The first response was something like this — “we’re down one tech person anyway, already. Now we’re down two for an extended period of time… can’t we just hire a new person?”  This is sort of a nice way of saying, This isn’t my job description. That may be true.  But a lot of the things that our tech crew did for us (back in the days when we had a tech crew) were things that we could have been doing ourselves — answering kids’ questions about software during a tech lab, prepping the mobile laptop lab for a class, troubleshooting a machine, helping kids connect to their server accounts, and so on.

the result, for these (relatively few) folks, has been to back off of tech use, for the duration of the emergency. “We’re missing staff, so I’ll go back to paper methods until we have staff again.  I don’t want to be using the computer lab and risk damaging something.  And besides, it’s not my job.”  I see two different versions of this, actually.  One of them is a concern that having no tech department at all will become “the new normal”, and these teachers want to have an active tech department to help them out; they also don’t want the job of running the network to fall on them by default. Given that there are things which we, the ordinary users, shouldn’t be doing, I get this mindset, and I understand why they hang back. I even praise it — we need tech staff to do those part of the job that we can’t just learn in time to be effective at it.  The second variant of the backing-away-from-the-computer phenomenon, though, has been one more excuse to not use digital technologies.

The second option, of course, has been to dive right in anyway. These folks have sought out help from colleagues where they were unsure, or have used the mobile lab whenever they needed, or designed their projects anyway.  They’ve helped students do what they needed to do, and helped kids save their work to the server, and managed 95% of the tasks they’ve needed to by studying the technology, learning what they could in the short time we’ve been short-handed, and informing our tech department by e-mail of what they absolutely couldn’t do on their own.  It’s a can-do, “let’s figure it out” kind of mindset, and I’m proud of all my colleagues for adopting it so thoroughly

The third option, though, the one I see among so many of my colleagues, is to adopt an attitude of “I can learn this.” One of my colleagues has stepped up to learn the database system that runs our grades. Another has stepped up to help manage the mobile lab. Another has been teaching herself to use Keynote so that she can better support her students during one of their annual projects — a project she’s been running for years with tech help, but now has gamely decided to learn to do on her own.  Several other teachers have stepped up their commitment to learning to run video editing software, to better support programs all over the school.

These folks have made learning the technology a part of their job. They’re not demanding fancy training — they’re saying: “these are the tools of the next generation and my kids have to learn it… which means I have to learn it.”
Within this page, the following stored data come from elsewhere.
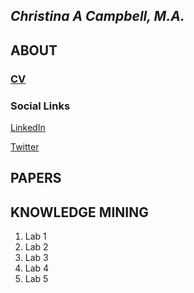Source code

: ## *Christina A Campbell, M.A.*

## ABOUT
 
### [CV](https://github.com/ChristinaCampbell/ChristinaCampbell/blob/main/Campbell%2C%20Christina%20%20vitae.pdf?raw=true)

### Social Links
   [LinkedIn](https://www.linkedin.com/in/christina-c-31512219/)
     
   [Twitter](https://twitter.com/jinxc6/)                                                                 

## PAPERS

## KNOWLEDGE MINING
1. Lab 1
2. Lab 2
3. Lab 3
4. Lab 4
5. Lab 5

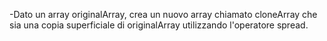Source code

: -Dato un array originalArray, crea un nuovo array chiamato cloneArray che sia una copia superficiale di originalArray utilizzando l'operatore spread.
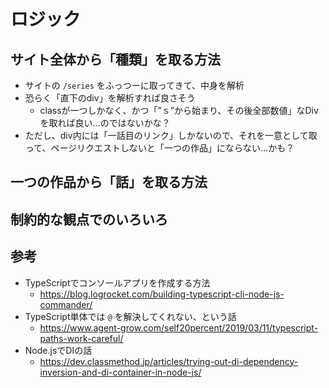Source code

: # ロジック

## サイト全体から「種類」を取る方法

- サイトの `/series` をふっつーに取ってきて、中身を解析
- 恐らく「直下のdiv」を解析すれば良さそう
  - classが一つしかなく、かつ「”ｓ”から始まり、その後全部数値」なDivを取れば良い…のではないかな？
- ただし、div内には「一話目のリンク」しかないので、それを一意として取って、ページリクエストしないと「一つの作品」にならない…かも？

## 一つの作品から「話」を取る方法



## 制約的な観点でのいろいろ


## 参考

- TypeScriptでコンソールアプリを作成する方法
  - https://blog.logrocket.com/building-typescript-cli-node-js-commander/
- TypeScript単体では `@` を解決してくれない、という話
  - https://www.agent-grow.com/self20percent/2019/03/11/typescript-paths-work-careful/
- Node.jsでDIの話
  - https://dev.classmethod.jp/articles/trying-out-di-dependency-inversion-and-di-container-in-node-js/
Our short-handed tech staff has brought these three positions into the open, but in truth you probably see these three mindsets in your school, too.  But let me suggest to you that learning to use and understand technology is your job.  Understanding the philosophy and mindset of a digital user or programmer is part of your work as a teacher.  And if you’re not “playing” with the tools, and helping your colleagues learn them, you are disempowering yourself, and your kids, for the sake of your own pride.

Get over it. And get your hands on the keyboard today.  You’ve got learning to do.